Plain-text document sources
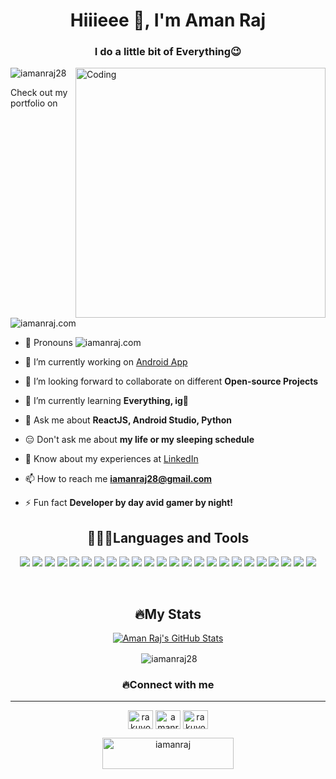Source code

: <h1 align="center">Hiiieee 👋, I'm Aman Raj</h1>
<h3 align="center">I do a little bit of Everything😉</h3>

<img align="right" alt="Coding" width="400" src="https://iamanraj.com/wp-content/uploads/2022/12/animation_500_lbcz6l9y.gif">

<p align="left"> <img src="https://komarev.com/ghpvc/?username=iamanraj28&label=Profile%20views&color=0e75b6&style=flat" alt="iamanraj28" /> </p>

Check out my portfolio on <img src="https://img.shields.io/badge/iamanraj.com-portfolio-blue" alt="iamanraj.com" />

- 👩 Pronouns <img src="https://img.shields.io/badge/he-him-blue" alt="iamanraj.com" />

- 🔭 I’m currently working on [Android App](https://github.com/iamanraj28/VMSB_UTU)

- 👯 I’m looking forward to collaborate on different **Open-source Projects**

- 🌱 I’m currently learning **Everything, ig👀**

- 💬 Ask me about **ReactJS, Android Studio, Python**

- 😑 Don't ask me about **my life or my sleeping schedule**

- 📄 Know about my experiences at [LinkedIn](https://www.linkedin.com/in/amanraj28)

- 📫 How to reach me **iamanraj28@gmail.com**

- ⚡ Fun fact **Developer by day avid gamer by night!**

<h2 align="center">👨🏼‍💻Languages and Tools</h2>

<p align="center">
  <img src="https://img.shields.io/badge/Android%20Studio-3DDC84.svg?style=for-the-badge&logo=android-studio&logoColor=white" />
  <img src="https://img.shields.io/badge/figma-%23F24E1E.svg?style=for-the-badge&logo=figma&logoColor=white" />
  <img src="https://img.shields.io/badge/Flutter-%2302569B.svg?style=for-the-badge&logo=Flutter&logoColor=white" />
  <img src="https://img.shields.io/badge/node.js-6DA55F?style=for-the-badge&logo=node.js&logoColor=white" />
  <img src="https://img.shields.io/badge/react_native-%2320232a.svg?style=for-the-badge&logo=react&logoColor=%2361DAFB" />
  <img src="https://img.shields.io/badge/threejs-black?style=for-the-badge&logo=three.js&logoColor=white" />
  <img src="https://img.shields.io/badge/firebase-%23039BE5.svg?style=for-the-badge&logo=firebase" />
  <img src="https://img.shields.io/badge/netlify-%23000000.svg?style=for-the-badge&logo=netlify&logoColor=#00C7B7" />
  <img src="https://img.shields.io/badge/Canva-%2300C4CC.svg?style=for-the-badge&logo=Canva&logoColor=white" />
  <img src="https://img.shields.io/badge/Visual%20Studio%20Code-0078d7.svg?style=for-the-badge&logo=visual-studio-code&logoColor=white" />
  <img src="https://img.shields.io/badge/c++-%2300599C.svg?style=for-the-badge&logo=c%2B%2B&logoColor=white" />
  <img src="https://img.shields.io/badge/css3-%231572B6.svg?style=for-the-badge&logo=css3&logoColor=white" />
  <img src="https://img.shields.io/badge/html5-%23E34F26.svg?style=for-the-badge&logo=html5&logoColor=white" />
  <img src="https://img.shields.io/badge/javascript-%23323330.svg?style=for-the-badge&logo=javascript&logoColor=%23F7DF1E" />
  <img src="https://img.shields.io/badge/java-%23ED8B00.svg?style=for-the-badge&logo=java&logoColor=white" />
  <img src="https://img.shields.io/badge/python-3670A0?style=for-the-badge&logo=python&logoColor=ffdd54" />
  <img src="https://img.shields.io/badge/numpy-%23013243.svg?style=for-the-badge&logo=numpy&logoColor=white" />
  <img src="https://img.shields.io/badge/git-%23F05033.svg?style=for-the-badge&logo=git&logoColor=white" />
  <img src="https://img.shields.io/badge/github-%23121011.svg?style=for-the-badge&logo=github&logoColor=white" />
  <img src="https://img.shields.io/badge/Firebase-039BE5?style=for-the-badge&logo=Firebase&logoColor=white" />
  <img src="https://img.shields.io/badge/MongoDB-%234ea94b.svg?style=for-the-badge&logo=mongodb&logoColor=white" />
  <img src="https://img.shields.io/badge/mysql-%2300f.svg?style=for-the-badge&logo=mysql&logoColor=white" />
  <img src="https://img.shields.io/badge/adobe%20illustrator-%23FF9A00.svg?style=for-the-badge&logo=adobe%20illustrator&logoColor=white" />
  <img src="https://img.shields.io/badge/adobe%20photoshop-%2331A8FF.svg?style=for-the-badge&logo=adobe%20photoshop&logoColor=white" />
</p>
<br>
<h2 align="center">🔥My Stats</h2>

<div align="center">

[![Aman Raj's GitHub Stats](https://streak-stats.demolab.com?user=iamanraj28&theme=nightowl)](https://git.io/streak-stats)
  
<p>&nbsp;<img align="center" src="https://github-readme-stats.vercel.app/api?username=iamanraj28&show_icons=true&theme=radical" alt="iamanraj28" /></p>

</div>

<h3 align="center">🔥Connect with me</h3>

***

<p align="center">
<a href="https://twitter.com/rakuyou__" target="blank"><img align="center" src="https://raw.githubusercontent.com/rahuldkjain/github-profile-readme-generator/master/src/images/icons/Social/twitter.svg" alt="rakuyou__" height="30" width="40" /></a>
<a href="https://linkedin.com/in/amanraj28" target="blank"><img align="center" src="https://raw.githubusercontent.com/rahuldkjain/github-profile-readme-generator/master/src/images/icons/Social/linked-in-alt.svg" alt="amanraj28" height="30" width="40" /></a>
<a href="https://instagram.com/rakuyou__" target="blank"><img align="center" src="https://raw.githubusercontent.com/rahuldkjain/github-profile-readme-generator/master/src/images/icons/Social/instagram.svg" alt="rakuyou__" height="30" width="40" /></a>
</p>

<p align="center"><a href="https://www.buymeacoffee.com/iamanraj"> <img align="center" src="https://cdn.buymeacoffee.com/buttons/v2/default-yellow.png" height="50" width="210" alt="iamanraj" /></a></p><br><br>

### Task
In the copy, no picture may appear; the records themselves must be output exactly.

### Written reply
Source code

: <h1 align="center">Hiiieee 👋, I'm Aman Raj</h1>
<h3 align="center">I do a little bit of Everything😉</h3>

<img align="right" alt="Coding" width="400" src="https://iamanraj.com/wp-content/uploads/2022/12/animation_500_lbcz6l9y.gif">

<p align="left"> <img src="https://komarev.com/ghpvc/?username=iamanraj28&label=Profile%20views&color=0e75b6&style=flat" alt="iamanraj28" /> </p>

Check out my portfolio on <img src="https://img.shields.io/badge/iamanraj.com-portfolio-blue" alt="iamanraj.com" />

- 👩 Pronouns <img src="https://img.shields.io/badge/he-him-blue" alt="iamanraj.com" />

- 🔭 I’m currently working on [Android App](https://github.com/iamanraj28/VMSB_UTU)

- 👯 I’m looking forward to collaborate on different **Open-source Projects**

- 🌱 I’m currently learning **Everything, ig👀**

- 💬 Ask me about **ReactJS, Android Studio, Python**

- 😑 Don't ask me about **my life or my sleeping schedule**

- 📄 Know about my experiences at [LinkedIn](https://www.linkedin.com/in/amanraj28)

- 📫 How to reach me **iamanraj28@gmail.com**

- ⚡ Fun fact **Developer by day avid gamer by night!**

<h2 align="center">👨🏼‍💻Languages and Tools</h2>

<p align="center">
  <img src="https://img.shields.io/badge/Android%20Studio-3DDC84.svg?style=for-the-badge&logo=android-studio&logoColor=white" />
  <img src="https://img.shields.io/badge/figma-%23F24E1E.svg?style=for-the-badge&logo=figma&logoColor=white" />
  <img src="https://img.shields.io/badge/Flutter-%2302569B.svg?style=for-the-badge&logo=Flutter&logoColor=white" />
  <img src="https://img.shields.io/badge/node.js-6DA55F?style=for-the-badge&logo=node.js&logoColor=white" />
  <img src="https://img.shields.io/badge/react_native-%2320232a.svg?style=for-the-badge&logo=react&logoColor=%2361DAFB" />
  <img src="https://img.shields.io/badge/threejs-black?style=for-the-badge&logo=three.js&logoColor=white" />
  <img src="https://img.shields.io/badge/firebase-%23039BE5.svg?style=for-the-badge&logo=firebase" />
  <img src="https://img.shields.io/badge/netlify-%23000000.svg?style=for-the-badge&logo=netlify&logoColor=#00C7B7" />
  <img src="https://img.shields.io/badge/Canva-%2300C4CC.svg?style=for-the-badge&logo=Canva&logoColor=white" />
  <img src="https://img.shields.io/badge/Visual%20Studio%20Code-0078d7.svg?style=for-the-badge&logo=visual-studio-code&logoColor=white" />
  <img src="https://img.shields.io/badge/c++-%2300599C.svg?style=for-the-badge&logo=c%2B%2B&logoColor=white" />
  <img src="https://img.shields.io/badge/css3-%231572B6.svg?style=for-the-badge&logo=css3&logoColor=white" />
  <img src="https://img.shields.io/badge/html5-%23E34F26.svg?style=for-the-badge&logo=html5&logoColor=white" />
  <img src="https://img.shields.io/badge/javascript-%23323330.svg?style=for-the-badge&logo=javascript&logoColor=%23F7DF1E" />
  <img src="https://img.shields.io/badge/java-%23ED8B00.svg?style=for-the-badge&logo=java&logoColor=white" />
  <img src="https://img.shields.io/badge/python-3670A0?style=for-the-badge&logo=python&logoColor=ffdd54" />
  <img src="https://img.shields.io/badge/numpy-%23013243.svg?style=for-the-badge&logo=numpy&logoColor=white" />
  <img src="https://img.shields.io/badge/git-%23F05033.svg?style=for-the-badge&logo=git&logoColor=white" />
  <img src="https://img.shields.io/badge/github-%23121011.svg?style=for-the-badge&logo=github&logoColor=white" />
  <img src="https://img.shields.io/badge/Firebase-039BE5?style=for-the-badge&logo=Firebase&logoColor=white" />
  <img src="https://img.shields.io/badge/MongoDB-%234ea94b.svg?style=for-the-badge&logo=mongodb&logoColor=white" />
  <img src="https://img.shields.io/badge/mysql-%2300f.svg?style=for-the-badge&logo=mysql&logoColor=white" />
  <img src="https://img.shields.io/badge/adobe%20illustrator-%23FF9A00.svg?style=for-the-badge&logo=adobe%20illustrator&logoColor=white" />
  <img src="https://img.shields.io/badge/adobe%20photoshop-%2331A8FF.svg?style=for-the-badge&logo=adobe%20photoshop&logoColor=white" />
</p>
<br>
<h2 align="center">🔥My Stats</h2>

<div align="center">

[![Aman Raj's GitHub Stats](https://streak-stats.demolab.com?user=iamanraj28&theme=nightowl)](https://git.io/streak-stats)
  
<p>&nbsp;<img align="center" src="https://github-readme-stats.vercel.app/api?username=iamanraj28&show_icons=true&theme=radical" alt="iamanraj28" /></p>

</div>

<h3 align="center">🔥Connect with me</h3>

***

<p align="center">
<a href="https://twitter.com/rakuyou__" target="blank"><img align="center" src="https://raw.githubusercontent.com/rahuldkjain/github-profile-readme-generator/master/src/images/icons/Social/twitter.svg" alt="rakuyou__" height="30" width="40" /></a>
<a href="https://linkedin.com/in/amanraj28" target="blank"><img align="center" src="https://raw.githubusercontent.com/rahuldkjain/github-profile-readme-generator/master/src/images/icons/Social/linked-in-alt.svg" alt="amanraj28" height="30" width="40" /></a>
<a href="https://instagram.com/rakuyou__" target="blank"><img align="center" src="https://raw.githubusercontent.com/rahuldkjain/github-profile-readme-generator/master/src/images/icons/Social/instagram.svg" alt="rakuyou__" height="30" width="40" /></a>
</p>

<p align="center"><a href="https://www.buymeacoffee.com/iamanraj"> <img align="center" src="https://cdn.buymeacoffee.com/buttons/v2/default-yellow.png" height="50" width="210" alt="iamanraj" /></a></p><br><br>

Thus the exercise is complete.